What you will do:
Please give back only the lines below from the one containing "- [x] Implement file retrieval and deletion" to the one containing "- [ ] Write comprehensive unit tests", each repeated word for word, both ends included.
╭──
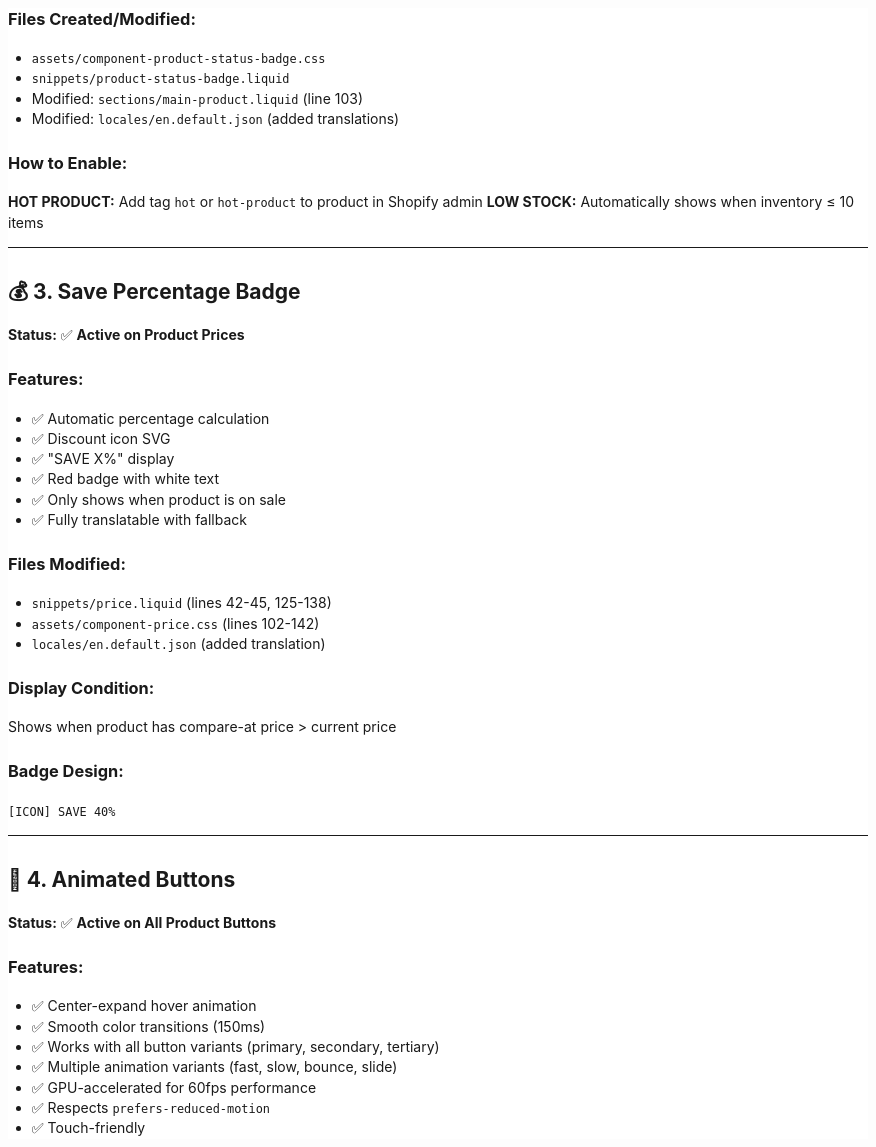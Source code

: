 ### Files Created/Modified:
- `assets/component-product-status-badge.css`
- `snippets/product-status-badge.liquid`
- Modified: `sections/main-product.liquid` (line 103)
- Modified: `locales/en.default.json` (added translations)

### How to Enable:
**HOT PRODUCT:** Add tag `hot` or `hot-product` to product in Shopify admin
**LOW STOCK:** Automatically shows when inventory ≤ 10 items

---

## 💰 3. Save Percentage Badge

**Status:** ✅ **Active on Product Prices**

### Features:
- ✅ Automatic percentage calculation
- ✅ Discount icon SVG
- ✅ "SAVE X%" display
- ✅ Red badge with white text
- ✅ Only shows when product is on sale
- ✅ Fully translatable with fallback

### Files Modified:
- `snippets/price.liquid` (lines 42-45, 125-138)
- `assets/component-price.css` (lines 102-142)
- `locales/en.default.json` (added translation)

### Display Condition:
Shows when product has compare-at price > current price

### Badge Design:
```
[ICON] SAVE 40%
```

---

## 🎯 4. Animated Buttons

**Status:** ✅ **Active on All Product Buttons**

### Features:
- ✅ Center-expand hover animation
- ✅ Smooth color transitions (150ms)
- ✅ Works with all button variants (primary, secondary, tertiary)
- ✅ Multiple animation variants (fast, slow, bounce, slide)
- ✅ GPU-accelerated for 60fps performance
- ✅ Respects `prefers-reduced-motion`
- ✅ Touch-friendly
╰──
╭──
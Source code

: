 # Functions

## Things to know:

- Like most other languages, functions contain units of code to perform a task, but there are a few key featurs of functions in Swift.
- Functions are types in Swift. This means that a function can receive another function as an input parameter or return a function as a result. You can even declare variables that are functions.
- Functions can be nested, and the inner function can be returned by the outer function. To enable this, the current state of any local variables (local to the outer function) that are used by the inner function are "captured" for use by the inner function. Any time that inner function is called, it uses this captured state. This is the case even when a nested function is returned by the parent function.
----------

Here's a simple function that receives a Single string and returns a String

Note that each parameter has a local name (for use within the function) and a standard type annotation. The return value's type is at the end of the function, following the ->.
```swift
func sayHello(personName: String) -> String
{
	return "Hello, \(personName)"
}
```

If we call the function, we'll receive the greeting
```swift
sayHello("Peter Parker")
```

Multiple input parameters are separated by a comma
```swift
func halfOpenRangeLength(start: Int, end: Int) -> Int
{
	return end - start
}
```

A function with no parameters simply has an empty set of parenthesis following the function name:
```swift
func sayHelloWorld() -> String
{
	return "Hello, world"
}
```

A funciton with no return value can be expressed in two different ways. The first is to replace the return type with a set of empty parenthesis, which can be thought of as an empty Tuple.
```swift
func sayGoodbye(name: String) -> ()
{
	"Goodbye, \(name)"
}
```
╰──
╭──
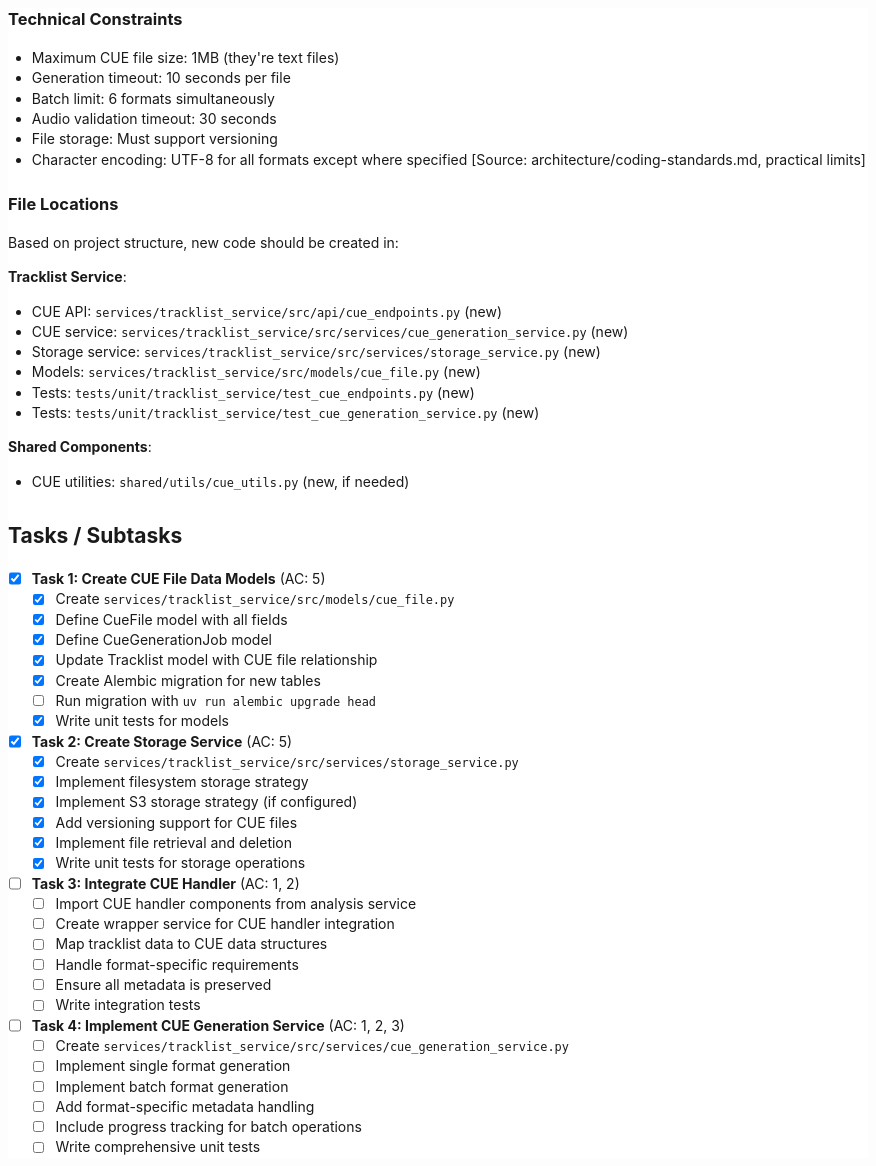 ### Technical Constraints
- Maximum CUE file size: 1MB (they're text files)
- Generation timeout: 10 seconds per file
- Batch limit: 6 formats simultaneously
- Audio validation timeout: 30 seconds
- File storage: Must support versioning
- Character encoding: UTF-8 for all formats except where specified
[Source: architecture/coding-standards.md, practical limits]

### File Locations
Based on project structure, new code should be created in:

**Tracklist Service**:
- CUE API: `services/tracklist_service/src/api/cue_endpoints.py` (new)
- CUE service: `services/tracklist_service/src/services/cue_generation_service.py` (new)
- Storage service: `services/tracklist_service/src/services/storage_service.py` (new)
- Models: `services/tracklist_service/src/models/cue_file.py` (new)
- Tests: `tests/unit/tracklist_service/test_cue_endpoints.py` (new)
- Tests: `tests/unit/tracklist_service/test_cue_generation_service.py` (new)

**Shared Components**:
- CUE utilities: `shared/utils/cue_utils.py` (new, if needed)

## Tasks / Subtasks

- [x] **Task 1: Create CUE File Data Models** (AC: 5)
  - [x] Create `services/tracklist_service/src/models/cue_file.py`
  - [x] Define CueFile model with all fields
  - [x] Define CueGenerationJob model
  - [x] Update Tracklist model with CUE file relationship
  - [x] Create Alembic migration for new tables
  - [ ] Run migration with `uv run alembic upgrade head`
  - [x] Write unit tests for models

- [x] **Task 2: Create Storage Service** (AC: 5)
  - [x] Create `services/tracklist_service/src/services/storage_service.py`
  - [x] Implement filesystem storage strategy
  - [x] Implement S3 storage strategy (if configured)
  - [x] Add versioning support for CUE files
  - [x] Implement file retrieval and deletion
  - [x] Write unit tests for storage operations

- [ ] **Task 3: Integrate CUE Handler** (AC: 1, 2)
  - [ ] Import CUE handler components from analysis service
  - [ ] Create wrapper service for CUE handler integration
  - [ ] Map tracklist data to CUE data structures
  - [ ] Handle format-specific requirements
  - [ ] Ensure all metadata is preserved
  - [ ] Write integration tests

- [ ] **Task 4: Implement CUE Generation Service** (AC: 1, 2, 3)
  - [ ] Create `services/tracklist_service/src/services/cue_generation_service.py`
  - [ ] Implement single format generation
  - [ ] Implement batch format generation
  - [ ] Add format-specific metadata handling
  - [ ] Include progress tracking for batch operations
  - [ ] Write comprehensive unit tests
╰──
Response to the task:
  - [x] Implement file retrieval and deletion
  - [x] Write unit tests for storage operations

- [ ] **Task 3: Integrate CUE Handler** (AC: 1, 2)
  - [ ] Import CUE handler components from analysis service
  - [ ] Create wrapper service for CUE handler integration
  - [ ] Map tracklist data to CUE data structures
  - [ ] Handle format-specific requirements
  - [ ] Ensure all metadata is preserved
  - [ ] Write integration tests

- [ ] **Task 4: Implement CUE Generation Service** (AC: 1, 2, 3)
  - [ ] Create `services/tracklist_service/src/services/cue_generation_service.py`
  - [ ] Implement single format generation
  - [ ] Implement batch format generation
  - [ ] Add format-specific metadata handling
  - [ ] Include progress tracking for batch operations
  - [ ] Write comprehensive unit tests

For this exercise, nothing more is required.